Shift!
Despite all the hype with AI, it's not that specific careers will be dying, but it's certain they will be transforming.
“In a world of constant change, the most valuable degree is the one that teaches you how to keep learning.” - Futurist Jim Carroll
A few weeks ago, I spoke to folks at the Guelph Wellington Men’s Club - a networking community in the new city where i live. The topic? AI. The room? Jam-packed with retirees - judges, lawyers, doctors, executives, tradesmen. Standing room only with a crowd intensely interested in what I had to say.
As is often the case, I get followup email when I strike their interest. Here’s one:
I have several grandchildren who are approaching university age, and I was wondering if you would be able to send me the table that showed the various careers that were going to die and which ones were going to thrive. I have looked up several of these tables on the internet, but they did not prove to be very enlightening--they stated that careers that were going to thrive were obscure blue-collar jobs, not the ones that my grandchildren would be aspiring to.
I told the fellow I’d follow up by writing my answer into a blog post, and so here it is!
The key thing is - despite all the hype with AI, it’s not that specific careers will be dying, but it’s certain they will be transforming.
Can we prepare a table showing which careers will die and which will thrive? Not really.
The hard truth is that the future of work can no longer be summarized in a simple list of “safe” vs. “unsafe” job titles. Instead of a table of dead careers, I encourage students to look at a table of transforming skills.
Stop looking for careers that won’t change—they no longer exist. The future of work isn’t about a simple list of “safe“ jobs, but about the velocity of their transformation. There is absolutely no doubt that professions like medicine, law, and agriculture are being massively transformed and completely redefined by’ the machine.’ Yet, rather than being replaced by AI, they will be changed - and within the profession, there will be dozens, if not hundreds, of new micro-specialities. Just like today - but bigger.
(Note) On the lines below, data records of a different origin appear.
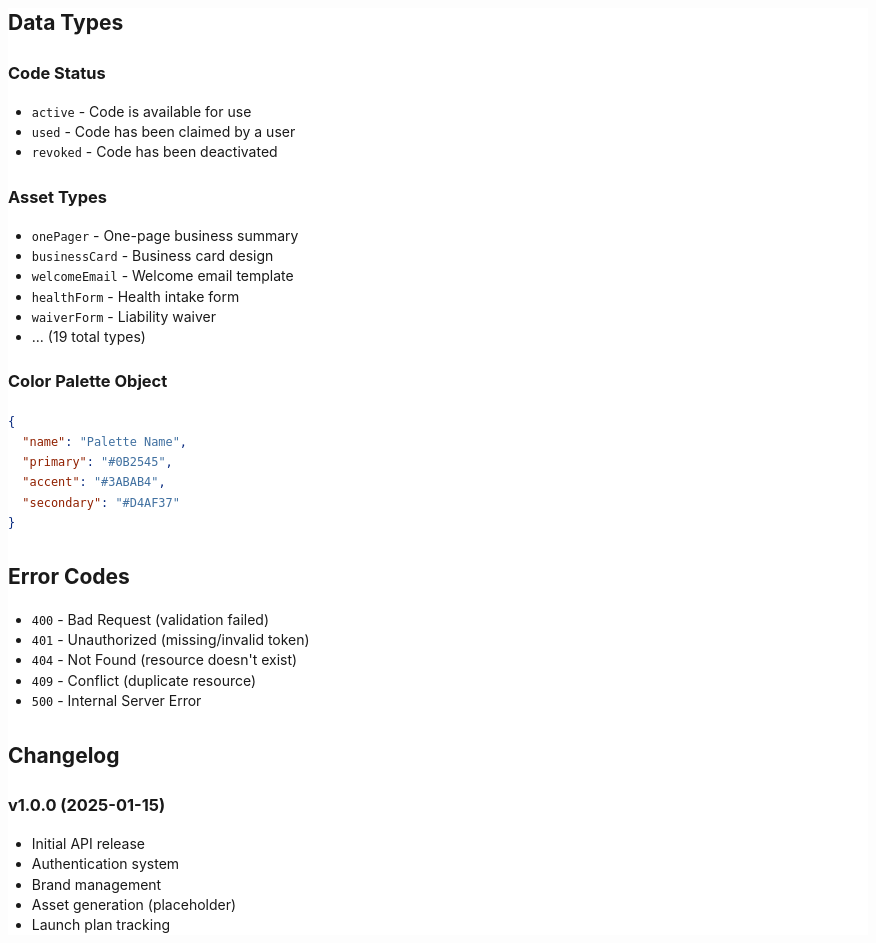 ## Data Types

### Code Status
- `active` - Code is available for use
- `used` - Code has been claimed by a user
- `revoked` - Code has been deactivated

### Asset Types
- `onePager` - One-page business summary
- `businessCard` - Business card design
- `welcomeEmail` - Welcome email template
- `healthForm` - Health intake form
- `waiverForm` - Liability waiver
- ... (19 total types)

### Color Palette Object
```json
{
  "name": "Palette Name",
  "primary": "#0B2545",
  "accent": "#3ABAB4",
  "secondary": "#D4AF37"
}
```

## Error Codes

- `400` - Bad Request (validation failed)
- `401` - Unauthorized (missing/invalid token)
- `404` - Not Found (resource doesn't exist)
- `409` - Conflict (duplicate resource)
- `500` - Internal Server Error

## Changelog

### v1.0.0 (2025-01-15)
- Initial API release
- Authentication system
- Brand management
- Asset generation (placeholder)
- Launch plan tracking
That being said, the next generation must move beyond static job titles and instead master the art of the pivot.
The question then becomes: is a university degree still worthwhile?
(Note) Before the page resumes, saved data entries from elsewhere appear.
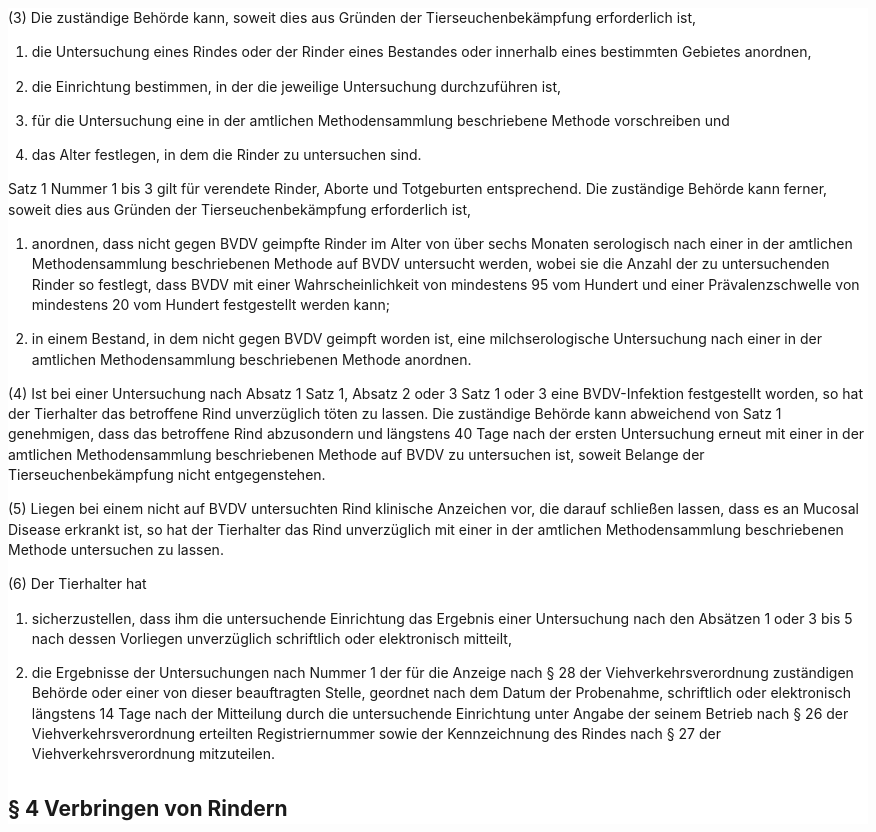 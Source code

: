 (3) Die zuständige Behörde kann, soweit dies aus Gründen der Tierseuchenbekämpfung erforderlich ist,

1.  die Untersuchung eines Rindes oder der Rinder eines Bestandes oder innerhalb eines bestimmten Gebietes anordnen,


2.  die Einrichtung bestimmen, in der die jeweilige Untersuchung durchzuführen ist,


3.  für die Untersuchung eine in der amtlichen Methodensammlung beschriebene Methode vorschreiben und


4.  das Alter festlegen, in dem die Rinder zu untersuchen sind.



Satz 1 Nummer 1 bis 3 gilt für verendete Rinder, Aborte und Totgeburten entsprechend. Die zuständige Behörde kann ferner, soweit dies aus Gründen der Tierseuchenbekämpfung erforderlich ist,

1.  anordnen, dass nicht gegen BVDV geimpfte Rinder im Alter von über sechs Monaten serologisch nach einer in der amtlichen Methodensammlung beschriebenen Methode auf BVDV untersucht werden, wobei sie die Anzahl der zu untersuchenden Rinder so festlegt, dass BVDV mit einer Wahrscheinlichkeit von mindestens 95 vom Hundert und einer Prävalenzschwelle von mindestens 20 vom Hundert festgestellt werden kann;


2.  in einem Bestand, in dem nicht gegen BVDV geimpft worden ist, eine milchserologische Untersuchung nach einer in der amtlichen Methodensammlung beschriebenen Methode anordnen.




(4) Ist bei einer Untersuchung nach Absatz 1 Satz 1, Absatz 2 oder 3 Satz 1 oder 3 eine BVDV-Infektion festgestellt worden, so hat der Tierhalter das betroffene Rind unverzüglich töten zu lassen. Die zuständige Behörde kann abweichend von Satz 1 genehmigen, dass das betroffene Rind abzusondern und längstens 40 Tage nach der ersten Untersuchung erneut mit einer in der amtlichen Methodensammlung beschriebenen Methode auf BVDV zu untersuchen ist, soweit Belange der Tierseuchenbekämpfung nicht entgegenstehen.

(5) Liegen bei einem nicht auf BVDV untersuchten Rind klinische Anzeichen vor, die darauf schließen lassen, dass es an Mucosal Disease erkrankt ist, so hat der Tierhalter das Rind unverzüglich mit einer in der amtlichen Methodensammlung beschriebenen Methode untersuchen zu lassen.

(6) Der Tierhalter hat

1.  sicherzustellen, dass ihm die untersuchende Einrichtung das Ergebnis einer Untersuchung nach den Absätzen 1 oder 3 bis 5 nach dessen Vorliegen unverzüglich schriftlich oder elektronisch mitteilt,


2.  die Ergebnisse der Untersuchungen nach Nummer 1 der für die Anzeige nach § 28 der Viehverkehrsverordnung zuständigen Behörde oder einer von dieser beauftragten Stelle, geordnet nach dem Datum der Probenahme, schriftlich oder elektronisch längstens 14 Tage nach der Mitteilung durch die untersuchende Einrichtung unter Angabe der seinem Betrieb nach § 26 der Viehverkehrsverordnung erteilten Registriernummer sowie der Kennzeichnung des Rindes nach § 27 der Viehverkehrsverordnung mitzuteilen.





## § 4 Verbringen von Rindern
Most definitely! In this era of rapid transformation, the question is not whether a degree is worthwhile, but how it is used. It’s foundational knowledge that gets you on a path to tomorrow - a path that will go through tremendous twists and turns.
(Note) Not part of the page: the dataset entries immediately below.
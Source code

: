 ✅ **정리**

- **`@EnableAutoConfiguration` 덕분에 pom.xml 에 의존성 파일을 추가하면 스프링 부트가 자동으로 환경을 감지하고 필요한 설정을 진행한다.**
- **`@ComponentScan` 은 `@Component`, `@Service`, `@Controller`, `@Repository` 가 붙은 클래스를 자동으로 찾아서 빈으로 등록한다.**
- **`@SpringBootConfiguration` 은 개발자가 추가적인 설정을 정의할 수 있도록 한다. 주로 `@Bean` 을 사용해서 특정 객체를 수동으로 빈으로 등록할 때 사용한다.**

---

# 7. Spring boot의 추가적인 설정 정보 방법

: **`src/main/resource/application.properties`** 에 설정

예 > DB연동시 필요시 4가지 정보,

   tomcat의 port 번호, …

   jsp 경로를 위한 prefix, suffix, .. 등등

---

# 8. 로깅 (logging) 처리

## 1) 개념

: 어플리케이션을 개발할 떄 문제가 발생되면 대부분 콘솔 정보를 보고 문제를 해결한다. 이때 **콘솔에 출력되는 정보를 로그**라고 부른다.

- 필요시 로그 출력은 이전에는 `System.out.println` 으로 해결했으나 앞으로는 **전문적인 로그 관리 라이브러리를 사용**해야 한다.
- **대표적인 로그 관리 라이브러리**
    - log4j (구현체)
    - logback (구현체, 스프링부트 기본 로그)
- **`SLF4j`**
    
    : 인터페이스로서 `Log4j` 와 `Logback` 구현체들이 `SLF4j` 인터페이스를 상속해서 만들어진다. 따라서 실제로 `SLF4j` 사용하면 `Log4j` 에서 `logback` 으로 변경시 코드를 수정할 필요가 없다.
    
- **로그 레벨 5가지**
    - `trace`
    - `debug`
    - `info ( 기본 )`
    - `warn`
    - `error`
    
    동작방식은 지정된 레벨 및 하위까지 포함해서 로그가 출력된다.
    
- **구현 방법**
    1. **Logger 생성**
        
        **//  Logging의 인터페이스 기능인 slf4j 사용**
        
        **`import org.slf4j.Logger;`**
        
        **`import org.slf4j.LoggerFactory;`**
Traditional paths like finance, law, medicine, agricultural science, and engineering are not “disappearing,” but their fundamental structures are being rewritten. The careers will exist - but will be forever changed. The same type of thinking applies:
Law: The role is shifting toward managing AI-driven case analysis and ethical algorithmic oversight rather than just billable hours.
Finance: Money is becoming an “invisible” part of the economy’s operating system, requiring professionals who understand embedded finance and algorithmic compliance.
Engineering: This field is merging into the use of new tools and technologies, where advanced 3D printing and digital twins transform the entire process.
Agricultural Science: This is becoming managed by data scientists and biological engineers who oversee predictable, tech-driven innovation and management
When I speak to young people today, I give them three pieces of advice that are far more valuable than any job list:
Master “Just-in-Time” Learning: The half-life of a professional skill is now about five years. Success comes from how fast you can learn what you need to know tomorrow, rather than what you know today. Take more courses on learning how to learn, whatever that might be.
Embrace “Algorithmic Partnership“: The competition isn’t “Man vs. Machine“; it’s “You + AI” vs. “You Alone“. Students shouldn’t just “use” AI; they should redesign their personal productivity around it. Make sure to take several computer science courses to understand it all (knowing the knowledge you get here will soon be out of date, but it will give you a firm foundation)
Build “Optionality Architecture”: Know that the five-year career plan is dead. Students should build a portfolio of diverse skills and pivots that allow them to shift as industries blur and disappear. (They already know that, though!)
My advice? Don’t look for a career that won’t change. It doesn’t exist. In a world of synthetic perfection and automated “average,” the market will reward the bold, the human, and the “unapologetically unique”.
I wrote about all this in my Megatrends series: The Great Rebalancing, noting that “as technology redefines work, our most valuable skill becomes our uniquely human ability to learn, adapt, and create.”
Bottom line? There will still be lawyers and doctors - but they will be very different lawyers and doctors! That being the case, there’s nothing wrong with chasing traditional university-based education. But also know, there’s nothing wrong with being an electrician or plumber - those career paths, too, will be forever changed!
The future belongs to the “fast,” and the fast are those who are already preparing for the next pivot in their chosen profession!
Futurist Jim Carroll believes that the idea of ‘just-in=time knowledge’, a phrase he coined in 1997, is the key to all future career success.